[Saved data entries]
§ §

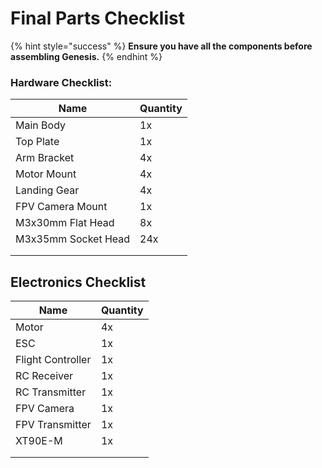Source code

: # Final Parts Checklist

{% hint style="success" %}
**Ensure you have all the components before assembling Genesis.**
{% endhint %}

### Hardware Checklist:

| Name                | Quantity |
| ------------------- | -------- |
| Main Body           | 1x       |
| Top Plate           | 1x       |
| Arm Bracket         | 4x       |
| Motor Mount         | 4x       |
| Landing Gear        | 4x       |
| FPV Camera Mount    | 1x       |
| M3x30mm Flat Head   | 8x       |
| M3x35mm Socket Head | 24x      |
|                     |          |
|                     |          |

## Electronics Checklist

| Name              | Quantity |
| ----------------- | -------- |
| Motor             | 4x       |
| ESC               | 1x       |
| Flight Controller | 1x       |
| RC Receiver       | 1x       |
| RC Transmitter    | 1x       |
| FPV Camera        | 1x       |
| FPV Transmitter   | 1x       |
| XT90E-M           | 1x       |
|                   |          |
|                   |          |

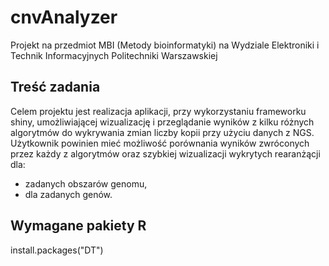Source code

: # cnvAnalyzer
Projekt na przedmiot MBI (Metody bioinformatyki) na Wydziale Elektroniki i Technik Informacyjnych Politechniki Warszawskiej

## Treść zadania

Celem projektu jest realizacja aplikacji, przy wykorzystaniu frameworku shiny, umożliwiającej wizualizację i przeglądanie wyników z kilku różnych algorytmów do wykrywania zmian liczby kopii przy użyciu danych z NGS. 
Użytkownik powinien mieć możliwość porównania wyników zwróconych przez każdy z algorytmów oraz szybkiej wizualizacji wykrytych rearanżącji dla: 
- zadanych obszarów genomu, 
- dla zadanych genów.


## Wymagane pakiety R
install.packages("DT")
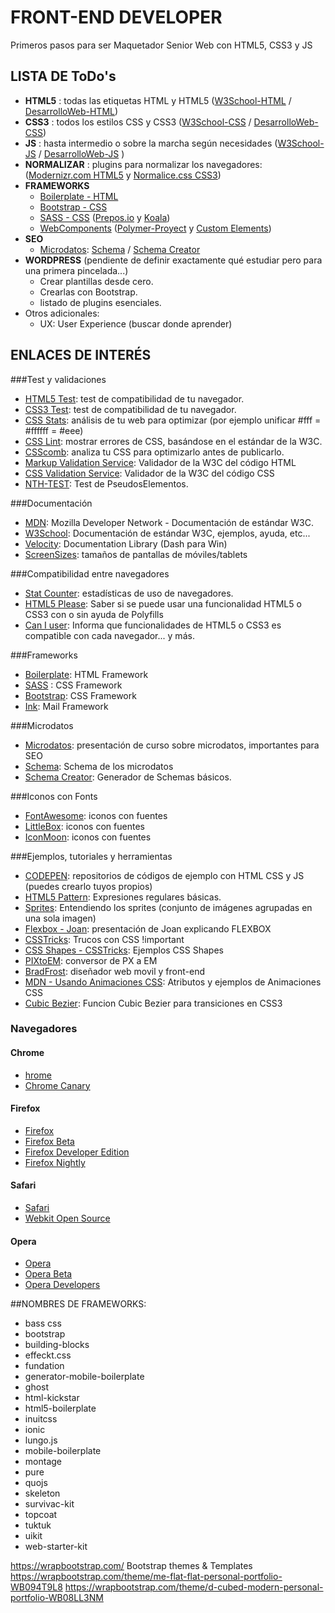 # FRONT-END DEVELOPER
Primeros pasos para ser Maquetador Senior Web con HTML5, CSS3 y JS

## LISTA DE ToDo's

* **HTML5** : todas las etiquetas HTML y HTML5 ([W3School-HTML](http://www.w3schools.com/html/default.asp) / [DesarrolloWeb-HTML](http://www.desarrolloweb.com/html/))
* **CSS3** : todos los estilos CSS y CSS3 ([W3School-CSS](http://www.w3schools.com/css/default.asp)  / [DesarrolloWeb-CSS](http://www.desarrolloweb.com/css/))
* **JS** : hasta intermedio o sobre la marcha según necesidades ([W3School-JS](http://www.w3schools.com/js/default.asp) / [DesarrolloWeb-JS](http://www.desarrolloweb.com/javascript/) )
* **NORMALIZAR** : plugins para normalizar los navegadores: ([Modernizr.com HTML5](http://modernizr.com/) y [Normalice.css CSS3](http://necolas.github.io/normalize.css/))
* **FRAMEWORKS**
	- [Boilerplate - HTML](https://html5boilerplate.com/)
	- [Bootstrap - CSS](http://getbootstrap.com/)
	- [SASS - CSS](http://sass-lang.com/) ([Prepos.io](https://prepros.io/) y [Koala](http://koala-app.com/))
	- [WebComponents](http://webcomponents.org/) ([Polymer-Proyect](https://www.polymer-project.org) y [Custom Elements](https://customelements.io/))
* **SEO**
    - [Microdatos](slides.com/joanleon/formatos-enriquezidos): [Schema](http://schema.org) / [Schema Creator](http://schema-creator.org/)
* **WORDPRESS** (pendiente de definir exactamente qué estudiar pero para una primera pincelada...)
    - Crear plantillas desde cero.
    - Crearlas con Bootstrap.
    - listado de plugins esenciales.
* Otros adicionales:
    - UX: User Experience (buscar donde aprender)



## ENLACES DE INTERÉS

###Test y validaciones
* [HTML5 Test](http://html5test.com/): test de compatibilidad de tu navegador.
* [CSS3 Test](http://css3test.com/): test de compatibilidad de tu navegador.
* [CSS Stats](http://cssstats.com/): análisis de tu web para optimizar (por ejemplo unificar #fff = #ffffff = #eee)
* [CSS Lint](http://csslint.net/): mostrar errores de CSS, basándose en el estándar de la W3C.
* [CSScomb](https://github.com/csscomb): analiza tu CSS para optimizarlo antes de publicarlo.
* [Markup Validation Service](https://validator.w3.org/): Validador de la W3C del código HTML
* [CSS Validation Service](http://www.css-validator.org/): Validador de la W3C del código CSS
* [NTH-TEST](http://nth-test.com/): Test de PseudosElementos.


###Documentación
* [MDN](https://developer.mozilla.org/es/): Mozilla Developer Network - Documentación de estándar W3C.
* [W3School](http://www.w3schools.com/): Documentación de estándar W3C, ejemplos, ayuda, etc...
* [Velocity](https://velocity.silverlakesoftware.com/): Documentation Library (Dash para Win)
* [ScreenSizes](http://screensiz.es/phone): tamaños de pantallas de móviles/tablets

###Compatibilidad entre navegadores
* [Stat Counter](http://gs.statcounter.com/): estadísticas de uso de navegadores.
* [HTML5 Please](http://html5please.com/): Saber si se puede usar una funcionalidad HTML5 o CSS3 con o sin ayuda de Polyfills
* [Can I user](http://caniuse.com/): Informa que funcionalidades de HTML5 o CSS3 es compatible con cada navegador... y más.


###Frameworks
* [Boilerplate](https://html5boilerplate.com/): HTML Framework
* [SASS](http://sass-lang.com/) : CSS Framework
* [Bootstrap](http://getbootstrap.com/): CSS Framework
* [Ink](http://zurb.com/ink/): Mail Framework
    
###Microdatos
* [Microdatos](slides.com/joanleon/formatos-enriquezidos): presentación de curso sobre microdatos, importantes para SEO
* [Schema](http://schema.org): Schema de los microdatos
* [Schema Creator](http://schema-creator.org/): Generador de Schemas básicos.


###Iconos con Fonts
* [FontAwesome](http://fortawesome.github.io/Font-Awesome/): iconos con fuentes
* [LittleBox](http://littlebox.cabmaddux.com/): iconos con fuentes
* [IconMoon](https://icomoon.io/): iconos con fuentes

###Ejemplos, tutoriales y herramientas
* [CODEPEN](http://codepen.io/): repositorios de códigos de ejemplo con HTML CSS y JS (puedes crearlo tuyos propios)
* [HTML5 Pattern](http://html5pattern.com/): Expresiones regulares básicas.
* [Sprites](http://coolvillage.es/entendiendo-los-sprites/): Entendiendo los sprites (conjunto de imágenes agrupadas en una sola imagen)
* [Flexbox - Joan](http://nucliweb.github.io/flexbox/#/): presentación de Joan explicando FLEXBOX
* [CSSTricks](https://css-tricks.com/): Trucos con CSS !important
* [CSS Shapes - CSSTricks](https://css-tricks.com/examples/ShapesOfCSS/): Ejemplos CSS Shapes
* [PIXtoEM](http://pxtoem.com/): conversor de PX a EM
* [BradFrost](http://bradfrost.com/web/): diseñador web movil y front-end
* [MDN - Usando Animaciones CSS](https://developer.mozilla.org/es/docs/Web/CSS/Usando_animaciones_CSS): Atributos y ejemplos de Animaciones CSS
* [Cubic Bezier](http://cubic-bezier.com/): Funcion Cubic Bezier para transiciones en CSS3


### Navegadores

#### Chrome
* [hrome](https://www.google.es/chrome/browser/)
* [Chrome Canary](https://www.google.es/chrome/browser/canary.html)

#### Firefox
* [Firefox](https://www.mozilla.org/en-US/firefox/channel/#firefox)
* [Firefox Beta](https://www.mozilla.org/en-US/firefox/channel/#beta)
* [Firefox Developer Edition](https://www.mozilla.org/en-US/firefox/channel/#developer)
* [Firefox Nightly](https://nightly.mozilla.org/)

#### Safari
* [Safari](https://www.apple.com/es/safari/)
* [Webkit Open Source](https://www.webkit.org/)

#### Opera
* [Opera](http://www.opera.com/es)
* [Opera Beta](http://www.opera.com/es/computer/beta)
* [Opera Developers](http://www.opera.com/es/developer)





##NOMBRES DE FRAMEWORKS:
- bass css
- bootstrap
- building-blocks
- effeckt.css
- fundation
- generator-mobile-boilerplate
- ghost
- html-kickstar
- html5-boilerplate
- inuitcss
- ionic
- lungo.js
- mobile-boilerplate
- montage
- pure
- quojs
- skeleton
- survivac-kit
- topcoat
- tuktuk
- uikit
- web-starter-kit

https://wrapbootstrap.com/   Bootstrap themes & Templates
https://wrapbootstrap.com/theme/me-flat-flat-personal-portfolio-WB094T9L8
https://wrapbootstrap.com/theme/d-cubed-modern-personal-portfolio-WB08LL3NM
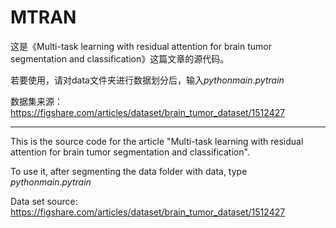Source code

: # MTRAN
这是《Multi-task learning with residual attention for brain tumor  segmentation and classification》这篇文章的源代码。

若要使用，请对data文件夹进行数据划分后，输入$python main.py train$

数据集来源：https://figshare.com/articles/dataset/brain_tumor_dataset/1512427

-----------------------
This is the source code for the article "Multi-task learning with residual attention for brain tumor segmentation and classification".

To use it, after segmenting the data folder with data, type $python main.py train$

Data set source: https://figshare.com/articles/dataset/brain_tumor_dataset/1512427

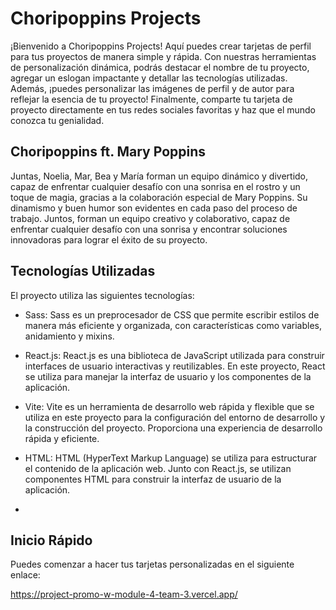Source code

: # Choripoppins Projects

¡Bienvenido a Choripoppins Projects! Aquí puedes crear tarjetas de perfil para tus proyectos de manera simple y rápida. Con nuestras herramientas de personalización dinámica, podrás destacar el nombre de tu proyecto, agregar un eslogan impactante y detallar las tecnologías utilizadas. Además, ¡puedes personalizar las imágenes de perfil y de autor para reflejar la esencia de tu proyecto! Finalmente, comparte tu tarjeta de proyecto directamente en tus redes sociales favoritas y haz que el mundo conozca tu genialidad.

## Choripoppins ft. Mary Poppins

Juntas, Noelia, Mar, Bea y María forman un equipo dinámico y divertido, capaz de enfrentar cualquier desafío con una sonrisa en el rostro y un toque de magia, gracias a la colaboración especial de Mary Poppins. Su dinamismo y buen humor son evidentes en cada paso del proceso de trabajo. Juntos, forman un equipo creativo y colaborativo, capaz de enfrentar cualquier desafío con una sonrisa y encontrar soluciones innovadoras para lograr el éxito de su proyecto.

## Tecnologías Utilizadas

El proyecto utiliza las siguientes tecnologías:

- Sass: Sass es un preprocesador de CSS que permite escribir estilos de manera más eficiente y organizada, con características como variables, anidamiento y mixins.

- React.js: React.js es una biblioteca de JavaScript utilizada para construir interfaces de usuario interactivas y reutilizables. En este proyecto, React se utiliza para manejar la interfaz de usuario y los componentes de la aplicación.

- Vite: Vite es un herramienta de desarrollo web rápida y flexible que se utiliza en este proyecto para la configuración del entorno de desarrollo y la construcción del proyecto. Proporciona una experiencia de desarrollo rápida y eficiente.

- HTML: HTML (HyperText Markup Language) se utiliza para estructurar el contenido de la aplicación web. Junto con React.js, se utilizan componentes HTML para construir la interfaz de usuario de la aplicación.

-

## Inicio Rápido

Puedes comenzar a hacer tus tarjetas personalizadas en el siguiente enlace:

https://project-promo-w-module-4-team-3.vercel.app/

§ §

What lines in the data include the string "manera"? Copy each one.

¡Bienvenido a Choripoppins Projects! Aquí puedes crear tarjetas de perfil para tus proyectos de manera simple y rápida. Con nuestras herramientas de personalización dinámica, podrás destacar el nombre de tu proyecto, agregar un eslogan impactante y detallar las tecnologías utilizadas. Además, ¡puedes personalizar las imágenes de perfil y de autor para reflejar la esencia de tu proyecto! Finalmente, comparte tu tarjeta de proyecto directamente en tus redes sociales favoritas y haz que el mundo conozca tu genialidad.
- Sass: Sass es un preprocesador de CSS que permite escribir estilos de manera más eficiente y organizada, con características como variables, anidamiento y mixins.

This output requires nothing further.